- THE DATA:
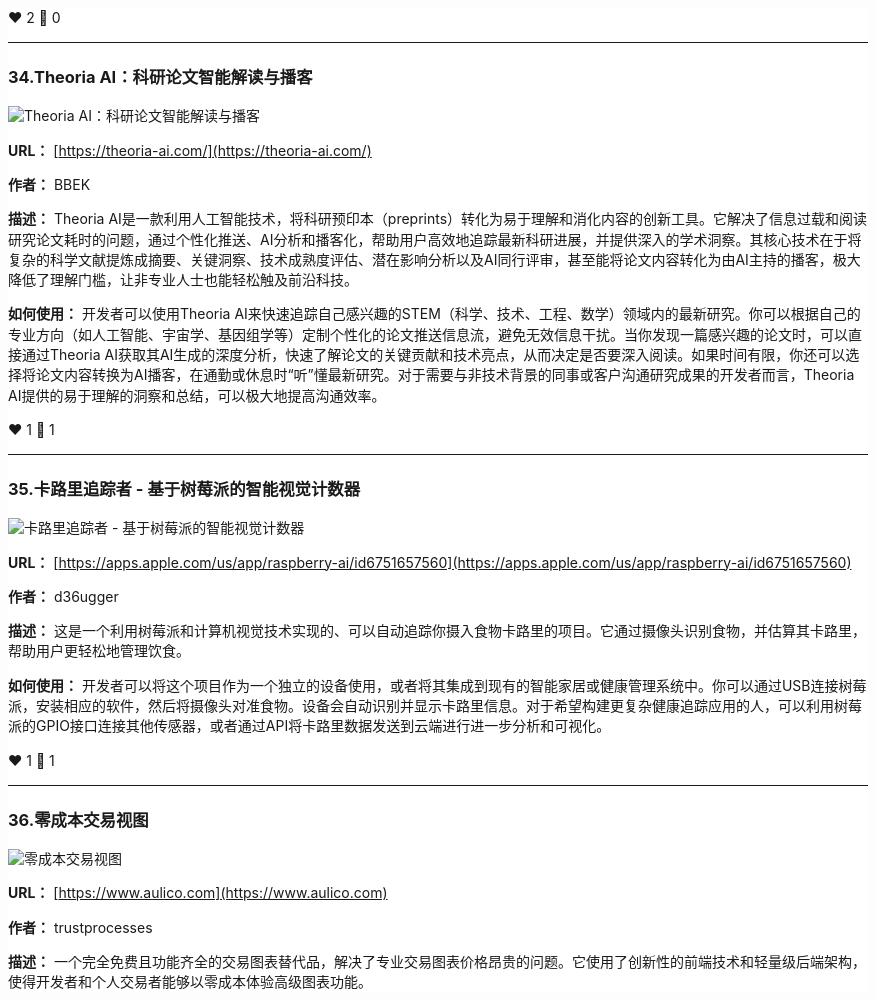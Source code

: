 ❤️ 2   💬 0

---

### 34.Theoria AI：科研论文智能解读与播客

![Theoria AI：科研论文智能解读与播客](https://showhntoday.com/images/45317472.png)

**URL：** [https://theoria-ai.com/](https://theoria-ai.com/)

**作者：** BBEK

**描述：**
Theoria AI是一款利用人工智能技术，将科研预印本（preprints）转化为易于理解和消化内容的创新工具。它解决了信息过载和阅读研究论文耗时的问题，通过个性化推送、AI分析和播客化，帮助用户高效地追踪最新科研进展，并提供深入的学术洞察。其核心技术在于将复杂的科学文献提炼成摘要、关键洞察、技术成熟度评估、潜在影响分析以及AI同行评审，甚至能将论文内容转化为由AI主持的播客，极大降低了理解门槛，让非专业人士也能轻松触及前沿科技。

**如何使用：**
开发者可以使用Theoria AI来快速追踪自己感兴趣的STEM（科学、技术、工程、数学）领域内的最新研究。你可以根据自己的专业方向（如人工智能、宇宙学、基因组学等）定制个性化的论文推送信息流，避免无效信息干扰。当你发现一篇感兴趣的论文时，可以直接通过Theoria AI获取其AI生成的深度分析，快速了解论文的关键贡献和技术亮点，从而决定是否要深入阅读。如果时间有限，你还可以选择将论文内容转换为AI播客，在通勤或休息时“听”懂最新研究。对于需要与非技术背景的同事或客户沟通研究成果的开发者而言，Theoria AI提供的易于理解的洞察和总结，可以极大地提高沟通效率。

❤️ 1   💬 1

---

### 35.卡路里追踪者 - 基于树莓派的智能视觉计数器

![卡路里追踪者 - 基于树莓派的智能视觉计数器](https://showhntoday.com/images/45318078.png)

**URL：** [https://apps.apple.com/us/app/raspberry-ai/id6751657560](https://apps.apple.com/us/app/raspberry-ai/id6751657560)

**作者：** d36ugger

**描述：**
这是一个利用树莓派和计算机视觉技术实现的、可以自动追踪你摄入食物卡路里的项目。它通过摄像头识别食物，并估算其卡路里，帮助用户更轻松地管理饮食。

**如何使用：**
开发者可以将这个项目作为一个独立的设备使用，或者将其集成到现有的智能家居或健康管理系统中。你可以通过USB连接树莓派，安装相应的软件，然后将摄像头对准食物。设备会自动识别并显示卡路里信息。对于希望构建更复杂健康追踪应用的人，可以利用树莓派的GPIO接口连接其他传感器，或者通过API将卡路里数据发送到云端进行进一步分析和可视化。

❤️ 1   💬 1

---

### 36.零成本交易视图

![零成本交易视图](https://showhntoday.com/images/45319128.png)

**URL：** [https://www.aulico.com](https://www.aulico.com)

**作者：** trustprocesses

**描述：**
一个完全免费且功能齐全的交易图表替代品，解决了专业交易图表价格昂贵的问题。它使用了创新性的前端技术和轻量级后端架构，使得开发者和个人交易者能够以零成本体验高级图表功能。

- ACTIVITY:
Quote, word for word, every line starting at the one that contains "### 36.零成本交易视图" and ending with the final line of the entries.

- THE ANSWER:
### 36.零成本交易视图

![零成本交易视图](https://showhntoday.com/images/45319128.png)

**URL：** [https://www.aulico.com](https://www.aulico.com)

**作者：** trustprocesses

**描述：**
一个完全免费且功能齐全的交易图表替代品，解决了专业交易图表价格昂贵的问题。它使用了创新性的前端技术和轻量级后端架构，使得开发者和个人交易者能够以零成本体验高级图表功能。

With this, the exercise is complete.